Contact calls were isolated from these audio-recordings using a semi-automated signal detection procedure in the R package ohun (version 1.0.0) [25] in R version 4.0.5 [26]. This involved applying optimized amplitude, frequency, and duration thresholds, the use of supervised random forests to classify detections as “signal” (contact calls) or “noise” (other vocalization types, feather ruffling, cage rattling, background flockmates), and lastly a manual quality control step in which we visually confirmed detections classified as contact calls. Seventeen standard acoustic features were then measured from contact call spectrograms, including various features related to the distribution of power in the time and frequency domains, using the R package warbleR (version 1.1.27) [27]. The dimensionality of these multiple extracted acoustic measures was reduced using t-Distributed Stochastic Neighbor Embedding (t-SNE) [28] implemented in the R package Rtsne (version 0.15) [29]. We mapped contact calls in an acoustic trait space, hereafter “acoustic space”, generated by projecting the first two dimensions such that acoustically similar calls appear closer together in space. We then quantified the kernel density area of each individual’s acoustic space subset by recording block using the R package PhenotypeSpace (version 0.1.0) [30] to assess changes in contact call repertoires over time. All acoustic spaces were generated using the same number of contact calls (180) using a rarefaction subsampling procedure to get the mean area from 30 equal size randomly selected subsets.

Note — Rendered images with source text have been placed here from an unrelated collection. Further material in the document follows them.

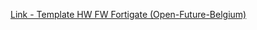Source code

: [Link - Template HW FW Fortigate (Open-Future-Belgium)](https://github.com/Open-Future-Belgium/zabbix/tree/master/templates)
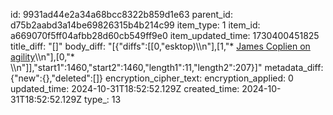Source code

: id: 9931ad44e2a34a68bcc8322b859d1e63
parent_id: d75b2aabd3a14be69826315b4b214c99
item_type: 1
item_id: a669070f5ff04afbb28d60cb549ff9e0
item_updated_time: 1730400451825
title_diff: "[]"
body_diff: "[{\"diffs\":[[0,\"esktop)\\\n\"],[1,\"* [James Coplien on agility](https://www.linkedin.com/posts/alistaircockburn_totally-love-this-i-had-forgotten-it-but-activity-7257510773063585793-5oKl?utm_source=share&utm_medium=member_desktop)\\\n\"],[0,\"* \\\n\"]],\"start1\":1460,\"start2\":1460,\"length1\":11,\"length2\":207}]"
metadata_diff: {"new":{},"deleted":[]}
encryption_cipher_text: 
encryption_applied: 0
updated_time: 2024-10-31T18:52:52.129Z
created_time: 2024-10-31T18:52:52.129Z
type_: 13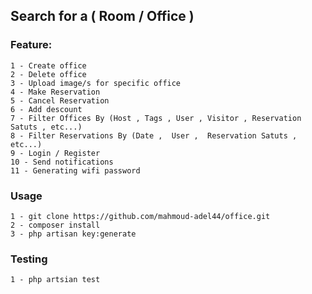 ## Search for a ( Room / Office )

### Feature:
    1 - Create office
    2 - Delete office 
    3 - Upload image/s for specific office 
    4 - Make Reservation
    5 - Cancel Reservation
    6 - Add descount 
    7 - Filter Offices By (Host , Tags , User , Visitor , Reservation Satuts , etc...)
    8 - Filter Reservations By (Date ,  User ,  Reservation Satuts , etc...)
    9 - Login / Register 
    10 - Send notifications 
    11 - Generating wifi password

### Usage 
    1 - git clone https://github.com/mahmoud-adel44/office.git
    2 - composer install
    3 - php artisan key:generate

### Testing
    1 - php artsian test


     

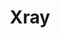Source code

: ---
blog: https://getxray.app/blog
facebook: https://facebook.com/XrayApp
linkedin: https://linkedin.com/company/xrayapp
logohandle: getxrayapp
sort: xray
title: Xray
twitter: https://x.com/xrayapp
website: https://www.getxray.app/
youtube: https://youtube.com/channel/UCjuX_28bJciXye7O8djTqIg
---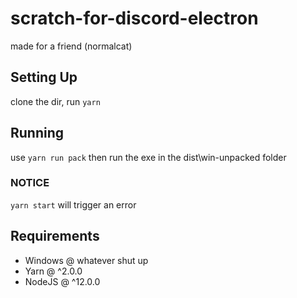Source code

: # scratch-for-discord-electron

made for a friend (normalcat)

## Setting Up

clone the dir, run `yarn`

## Running

use `yarn run pack` then run the exe in the dist\\win-unpacked folder

### NOTICE

`yarn start` will trigger an error

## Requirements

- Windows @ whatever shut up
- Yarn @ ^2.0.0
- NodeJS @ ^12.0.0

From these acoustic space areas, three vocal learning measures were computed for each bird. Firstly, we defined vocal diversity as the change in acoustic space area of an individual’s contact call repertoire from the beginning of the vocal learning assay (audio-recording block 1) to the end (audio-recording block 5). Secondly, we defined vocal plasticity as 1 minus the intersection over union of an individual’s beginning and ending acoustic space areas, where higher values indicate less acoustic similarity between initial and final contact calls, and thus greater vocal plasticity. Thirdly, we defined vocal convergence as the intersection over union of an individual’s acoustic space area and the combined acoustic space area of its flockmates at the end of the vocal learning assay, where higher values indicate greater matching of ones’ contact call repertoire to that of its social group.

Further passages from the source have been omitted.